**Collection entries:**
------------------------------------

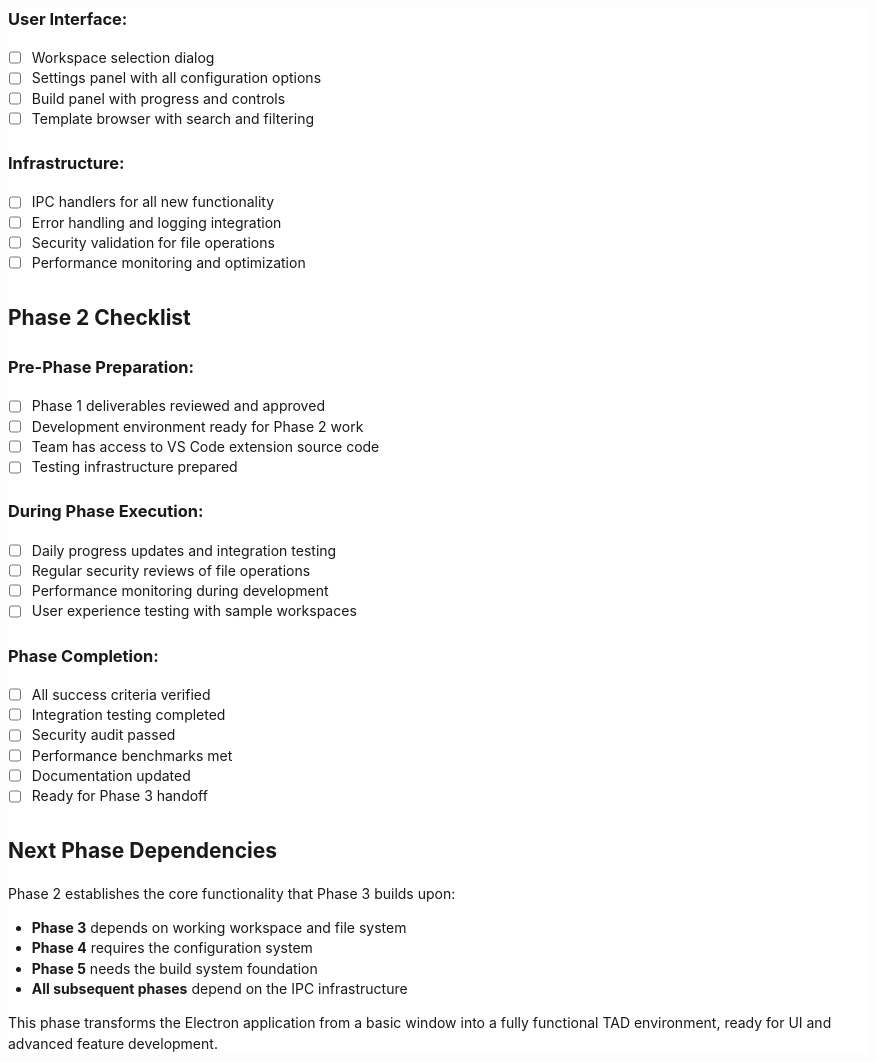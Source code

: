 ### User Interface:
- [ ] Workspace selection dialog
- [ ] Settings panel with all configuration options
- [ ] Build panel with progress and controls
- [ ] Template browser with search and filtering

### Infrastructure:
- [ ] IPC handlers for all new functionality
- [ ] Error handling and logging integration
- [ ] Security validation for file operations
- [ ] Performance monitoring and optimization

## Phase 2 Checklist

### Pre-Phase Preparation:
- [ ] Phase 1 deliverables reviewed and approved
- [ ] Development environment ready for Phase 2 work
- [ ] Team has access to VS Code extension source code
- [ ] Testing infrastructure prepared

### During Phase Execution:
- [ ] Daily progress updates and integration testing
- [ ] Regular security reviews of file operations
- [ ] Performance monitoring during development
- [ ] User experience testing with sample workspaces

### Phase Completion:
- [ ] All success criteria verified
- [ ] Integration testing completed
- [ ] Security audit passed
- [ ] Performance benchmarks met
- [ ] Documentation updated
- [ ] Ready for Phase 3 handoff

## Next Phase Dependencies

Phase 2 establishes the core functionality that Phase 3 builds upon:

- **Phase 3** depends on working workspace and file system
- **Phase 4** requires the configuration system
- **Phase 5** needs the build system foundation
- **All subsequent phases** depend on the IPC infrastructure

This phase transforms the Electron application from a basic window into a fully functional TAD environment, ready for UI and advanced feature development.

------------------------------------

**Directions:** Show every line above in which the word "monitoring" is found.

**Finished task:**
- [ ] Performance monitoring and optimization
- [ ] Performance monitoring during development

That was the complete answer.